(Rendered images with source text)

※

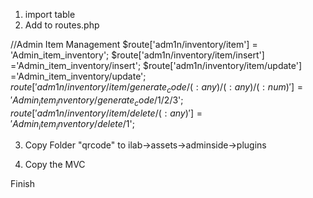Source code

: 1. import table
2. Add to routes.php

//Admin Item Management
$route['adm1n/inventory/item'] = 'Admin_item_inventory';
$route['adm1n/inventory/item/insert'] ='Admin_item_inventory/insert';
$route['adm1n/inventory/item/update'] ='Admin_item_inventory/update';
$route['adm1n/inventory/item/generate_code/(:any)/(:any)/(:num)'] ='Admin_item_inventory/generate_code/$1/$2/$3';
$route['adm1n/inventory/item/delete/(:any)'] ='Admin_item_inventory/delete/$1';

3. Copy Folder "qrcode" to ilab->assets->adminside->plugins

4. Copy the MVC

Finish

※

▸ YOUR OBJECTIVE:
Check each line above for the string "inventory", then copy the ones that have it.

▸ RESULT BELOW:
$route['adm1n/inventory/item'] = 'Admin_item_inventory';
$route['adm1n/inventory/item/insert'] ='Admin_item_inventory/insert';
$route['adm1n/inventory/item/update'] ='Admin_item_inventory/update';
$route['adm1n/inventory/item/generate_code/(:any)/(:any)/(:num)'] ='Admin_item_inventory/generate_code/$1/$2/$3';
$route['adm1n/inventory/item/delete/(:any)'] ='Admin_item_inventory/delete/$1';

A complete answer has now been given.